• [Record extracts]
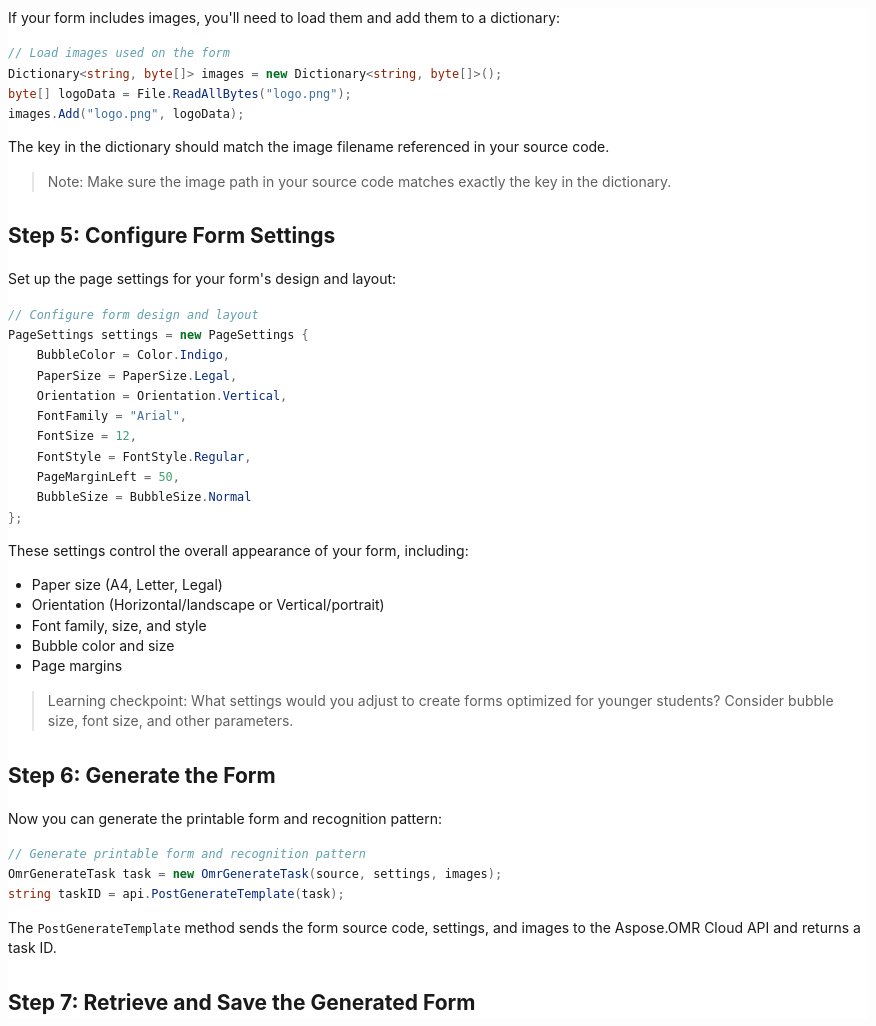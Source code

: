 If your form includes images, you'll need to load them and add them to a dictionary:

```csharp
// Load images used on the form
Dictionary<string, byte[]> images = new Dictionary<string, byte[]>();
byte[] logoData = File.ReadAllBytes("logo.png");
images.Add("logo.png", logoData);
```

The key in the dictionary should match the image filename referenced in your source code.

> Note: Make sure the image path in your source code matches exactly the key in the dictionary.

## Step 5: Configure Form Settings

Set up the page settings for your form's design and layout:

```csharp
// Configure form design and layout
PageSettings settings = new PageSettings {
    BubbleColor = Color.Indigo,
    PaperSize = PaperSize.Legal,
    Orientation = Orientation.Vertical,
    FontFamily = "Arial",
    FontSize = 12,
    FontStyle = FontStyle.Regular,
    PageMarginLeft = 50,
    BubbleSize = BubbleSize.Normal
};
```

These settings control the overall appearance of your form, including:
- Paper size (A4, Letter, Legal)
- Orientation (Horizontal/landscape or Vertical/portrait)
- Font family, size, and style
- Bubble color and size
- Page margins

> Learning checkpoint: What settings would you adjust to create forms optimized for younger students? Consider bubble size, font size, and other parameters.

## Step 6: Generate the Form

Now you can generate the printable form and recognition pattern:

```csharp
// Generate printable form and recognition pattern
OmrGenerateTask task = new OmrGenerateTask(source, settings, images);
string taskID = api.PostGenerateTemplate(task);
```

The `PostGenerateTemplate` method sends the form source code, settings, and images to the Aspose.OMR Cloud API and returns a task ID.

## Step 7: Retrieve and Save the Generated Form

• [Description of the task]
Find every line in the entries that includes the word "your", then state how many there are and nothing else.

• [Final answer]
5